В общем, все мои детские вопросы «про войну» так и остались без ответа. Так уж вышло, что рядом со мной не оказалось родных людей, которые могли бы рассказать, как же всё это было на самом деле. А мне их так не хватало! Бабушки, дедушки… И сейчас не хватает! Взрослая женщина, я до сих пор смотрю на чужих стариков тоскующими глазами восьмилетней девочки.
И всё время о них пишу: не дожидаясь годовщин. Хочу, чтобы остались живыми их голоса!
Только с каждой новой весной эти голоса всё тише. Солдаты и солдатки, герои и дети войны уходят от нас всё дальше. Любая встреча – как последняя. Редкая. Радостная.
Мои герои всегда смущаются: «Вы, наверное, торопитесь?» Привыкли, что их внуки, правнуки постоянно куда-то бегут, отмахиваясь от докучливых стариковских воспоминаний. А я устраиваюсь поудобнее, достаю блокнот, диктофон – и час, второй, третий, волнуясь, задаю свои нескончаемые детские вопросы.
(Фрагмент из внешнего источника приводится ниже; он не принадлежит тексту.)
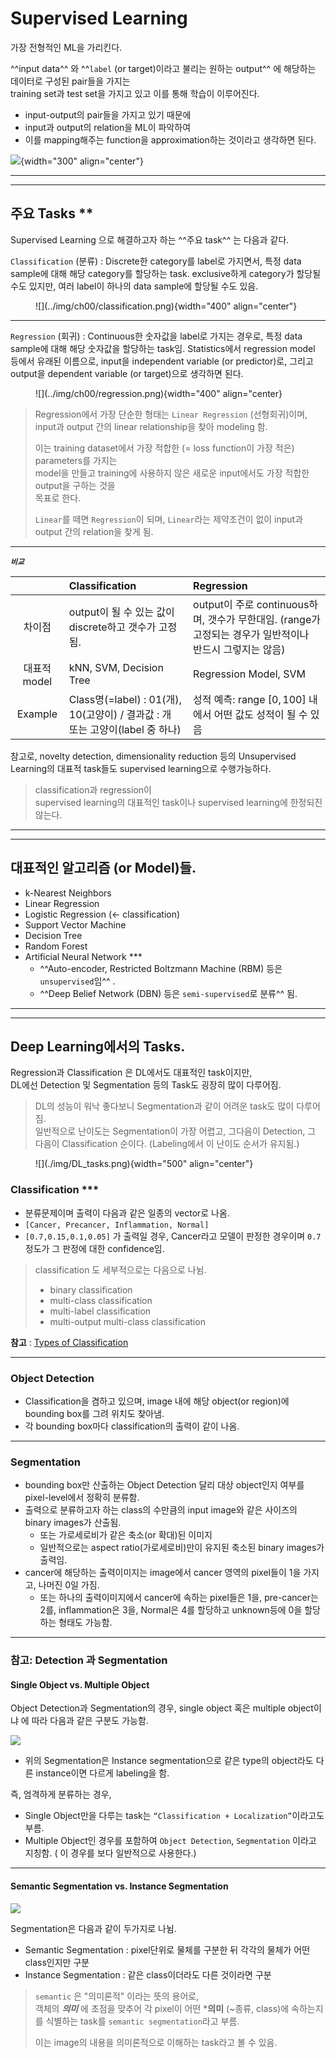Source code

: # Supervised Learning

가장 전형적인 ML을 가리킨다. 

^^input data^^ 와 ^^`label` (or target)이라고 불리는 원하는 output^^ 에 해당하는 데이터로 구성된 pair들을 가지는   
training set과 test set을 가지고 있고 이를 통해 학습이 이루어진다. 

* input-output의 pair들을 가지고 있기 때문에
* input과 output의 relation을 ML이 파악하여 
* 이를 mapping해주는 function을 approximation하는 것이라고 생각하면 된다.

![](../img/ch00/supervised.png){width="300" align="center"}

---

---

## 주요 Tasks **

Supervised Learning 으로 해결하고자 하는 ^^주요 task^^ 는 다음과 같다.

`Classification` (분류)
: Discrete한 category를 label로 가지면서, 특정 data sample에 대해 해당 category를 할당하는 task. exclusive하게 category가 할당될 수도 있지만, 여러 label이 하나의 data sample에 할당될 수도 있음.

<figure markdown>
![](../img/ch00/classification.png){width="400" align="center"}
</figure>

---

`Regression` (회귀)
: Continuous한 숫자값을 label로 가지는 경우로, 특정 data sample에 대해 해당 숫자값을 할당하는 task임. Statistics에서 regression model 등에서 유래된 이름으로, input을 independent variable (or predictor)로, 그리고 output을 dependent variable (or target)으로 생각하면 된다.

<figure markdown>
![](../img/ch00/regression.png){width="400" align="center}
</figure>

> Regression에서 가장 단순한 형태는 `Linear Regression` (선형회귀)이며,  
> input과 output 간의 linear relationship을 찾아 modeling 함.  
>
> 이는 training dataset에서 가장 적합한 (= loss function이 가장 적은) parameters를 가지는  
> model을 만들고 training에 사용하지 않은 새로운 input에서도 가장 적합한 output을 구하는 것을  
> 목표로 한다.  
>
> `Linear`를 떼면 `Regression`이 되며, `Linear`라는 제약조건이 없이 
> input과 output 간의 relation을 찾게 됨.

---

***`비교`***

| | Classification | Regression |
|:---:|:---|:---|
|차이점 | output이 될 수 있는 값이 discrete하고 갯수가 고정됨. | output이 주로 continuous하며, 갯수가 무한대임. (range가 고정되는 경우가 일반적이나 반드시 그렇지는 않음) |
|대표적 model| kNN, SVM, Decision Tree | Regression Model, SVM |
|Example| Class명(=label) : 01(개), 10(고양이) / 결과값 : 개 또는 고양이(label 중 하나) | 성적 예측: range $[0,100]$ 내에서 어떤 값도 성적이 될 수 있음 |

참고로, novelty detection, dimensionality reduction 등의 Unsupervised Learning의 대표적 task들도 supervised learning으로 수행가능하다.

> classification과 regression이  
> supervised learning의 대표적인 task이나  supervised learning에 한정되진 않는다.

---

---

## 대표적인 알고리즘 (or Model)들.

* k-Nearest Neighbors
* Linear Regression
* Logistic Regression (← classification)
* Support Vector Machine
* Decision Tree
* Random Forest
* Artificial Neural Network ***
    * ^^Auto-encoder, Restricted Boltzmann Machine (RBM) 등은 `unsupervised`임^^ .
    * ^^Deep Belief Network (DBN) 등은 `semi-supervised`로 분류^^ 됨.

---

---

## Deep Learning에서의 Tasks.

Regression과 Classification 은 DL에서도 대표적인 task이지만,  
DL에선 Detection 및 Segmentation 등의 Task도 굉장히 많이 다루어짐. 

> DL의 성능이 워낙 좋다보니 Segmentation과 같이 어려운 task도 많이 다루어짐.  
> 일반적으로 난이도는 Segmentation이 가장 어렵고, 그다음이 Detection, 그 다음이 Classification 순이다. (Labeling에서 이 난이도 순서가 유지됨.)

<figure markdown>
![](./img/DL_tasks.png){width="500" align="center"}
</figure>

### Classification ***

* 분류문제이며 출력이 다음과 같은 일종의 vector로 나옴.
* `[Cancer, Precancer, Inflammation, Normal]`
* `[0.7,0.15,0.1,0.05]` 가 출력일 경우, Cancer라고 모델이 판정한 경우이며 `0.7` 정도가 그 판정에 대한 confidence임.

> classification 도 세부적으로는 다음으로 나뉨.
>
> * binary classification
> * multi-class classification
> * multi-label classification
> * multi-output multi-class classification

**참고** : [Types of Classification](../ch02/ml_cls_types.md)

---

### Object Detection

* Classification을 겸하고 있으며, image 내에 해당 object(or region)에 bounding box를 그려 위치도 찾아냄.
* 각 bounding box마다 classification의 출력이 같이 나옴.

---

### Segmentation

* bounding box만 산출하는 Object Detection 달리 대상 object인지 여부를 pixel-level에서 정확히 분류함.
* 출력으로 분류하고자 하는 class의 수만큼의 input image와 같은 사이즈의 binary images가 산출됨.
    * 또는 가로세로비가 같은 축소(or 확대)된 이미지
    * 일반적으로는 aspect ratio(가로세로비)만이 유지된 축소된 binary images가 출력임.
* cancer에 해당하는 출력이미지는 image에서 cancer 영역의 pixel들이 1을 가지고, 나머진 0일 가짐.
    * 또는 하나의 출력이미지에서 cancer에 속하는 pixel들은 1을, pre-cancer는 2를, inflammation은 3을, Normal은 4를 할당하고 unknown등에 0을 할당하는 형태도 가능함. 

---

### 참고: Detection 과 Segmentation

#### Single Object vs. Multiple Object

Object Detection과 Segmentation의 경우, single object 혹은 multiple object이냐 에 따라 다음과 같은 구분도 가능함.

![](./img/DL_object_num_task.png)

* 위의 Segmentation은 Instance segmentation으로 같은 type의 object라도 다른 instance이면 다르게 labeling을 함. 

즉, 엄격하게 분류하는 경우,

* Single Object만을 다루는 task는 `“Classification + Localization”`이라고도 부름.
* Multiple Object인 경우를 포함하여 `Object Detection`, `Segmentation` 이라고 지칭함. ( 이 경우를 보다 일반적으로 사용한다.)

---

#### Semantic Segmentation vs. Instance Segmentation

![](./img/segmentation_type.png)

Segmentation은 다음과 같이 두가지로 나뉨.

* Semantic Segmentation : pixel단위로 물체를 구분한 뒤 각각의 물체가 어떤 class인지만 구분
* Instance Segmentation : 같은 class이더라도 다른 것이라면 구분

> `semantic` 은 "의미론적" 이라는 뜻의 용어로,  
> 객체의 ***의미*** 에 초점을 맞추어 각 pixel이 어떤 ***의미** (~종류, class)에 속하는지를 식별하는 task를 `semantic segmentation`라고 부름.
>
> 이는 image의 내용을 의미론적으로 이해하는 task라고 볼 수 있음.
Наговоришься до сладости: какая бывала в детстве после долгих слёз. А потом ещё ищешь документы войны: в интернете, книгах, сохранившихся рассказах очевидцев. Чтобы уточнить, обхватить всю «картинку».
Человеческая память, она такая: из неё ведь многое выметает жизнь.
Год назад я познакомилась с блокадницей, ленинградкой… Правда, 80-летняя жительница маленького кузбасского Прокопьевска Людмила Станиславовна Мысякина о самой блокаде помнила мало. Ей же не было и трёх лет!
Но свой детский ужас запомнила. И как выли сирены. И пустырь за детским домом, куда свозили тела умерших. Детдомовские дети ходили на них посмотреть. При виде мертвецов никто не испытывал страха. Кроме постоянного голода, не осталось никаких чувств. Они разучились бояться, плакать, улыбаться.
Ещё в памяти Людмилы Станиславовны остался несмолкающий стук колёс: поезд со спасёнными из блокадного Ленинграда сиротами прибыл на станцию Зенково – сегодняшний Прокопьевск – 3 октября 1942 года. На перроне было много людей, стояли запряжённые подводы, фыркали лошади. Почти никто из ребят не мог идти сам. Их выносили на носилках и укладывали на подводы, как дрова: голова – ноги, голова – ноги.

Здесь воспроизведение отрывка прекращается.